I have been misled by test results more than I have been helped. I have had to figure out thyroid and adrenal status by symptoms. I find our condition has factors that standard tests are not designed to pick up.
High T4 and VERY low T3 indicate a T4-to-T3 conversion problem. I had upper range T4 and very lower range T3 (something like 3.0) when a doctor diagnosed me with this problem.
Your numbers don't appear like a "classical low thyroid problem" but rather a kind of "secondary" or "cellular" hypothyroid that is commonly reported by stressed, fatigued people.

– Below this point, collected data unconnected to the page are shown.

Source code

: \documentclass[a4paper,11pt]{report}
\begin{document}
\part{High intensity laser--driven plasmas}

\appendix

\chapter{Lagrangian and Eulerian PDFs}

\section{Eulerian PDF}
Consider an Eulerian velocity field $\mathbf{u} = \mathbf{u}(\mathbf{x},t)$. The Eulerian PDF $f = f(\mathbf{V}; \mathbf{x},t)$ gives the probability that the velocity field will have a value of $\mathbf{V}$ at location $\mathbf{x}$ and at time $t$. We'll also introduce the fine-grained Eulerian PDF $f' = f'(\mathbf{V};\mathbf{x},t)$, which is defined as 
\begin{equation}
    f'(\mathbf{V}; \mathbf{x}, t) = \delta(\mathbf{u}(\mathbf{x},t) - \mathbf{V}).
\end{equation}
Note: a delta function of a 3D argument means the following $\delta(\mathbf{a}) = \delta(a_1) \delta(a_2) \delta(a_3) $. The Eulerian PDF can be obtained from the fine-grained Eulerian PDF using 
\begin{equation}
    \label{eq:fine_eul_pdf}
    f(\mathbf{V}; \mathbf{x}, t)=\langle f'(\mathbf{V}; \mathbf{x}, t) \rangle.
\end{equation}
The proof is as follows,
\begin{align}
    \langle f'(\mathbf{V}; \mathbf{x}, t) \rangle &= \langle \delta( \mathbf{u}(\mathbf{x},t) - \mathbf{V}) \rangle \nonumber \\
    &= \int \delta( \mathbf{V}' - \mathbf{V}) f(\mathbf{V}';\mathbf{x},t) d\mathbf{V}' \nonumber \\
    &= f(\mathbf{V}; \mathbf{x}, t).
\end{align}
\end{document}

I found out that T4 is converted to the active form T3 in the liver. If you have insulin resistance or liver congestion, the conversion can be impaired. I went on a low carb diet (Primal Blueprint) and my thyroid function improved. I had to cut the dose of my thyroid glandular down because it suddenly improved my thyroid function.
I have been trying the Simplified Methylation Protocol (B12 and folate). This also improved my thyroid function. I think I may be able to go off thyroid glandular entirely.
In summary: healing insulin resistance can improve thyroid function. Lower carb, but not too low carb. 100 - 150 grams of carbs seems OK.
Doing a methylation protocol can improve thyroid function.
Low sex drive can be a sign of functional B12 deficiency. Test results saying you are in range are irrelevant - for both thyroid and B12. Go by symptoms, not tests. They are not designed for AFS people.
Sublingual B12 (hydroxycobalmin or the stronger methylcobalmin) can quickly improve sex drive for some people. So can higher dose (5000 i.u.) D3.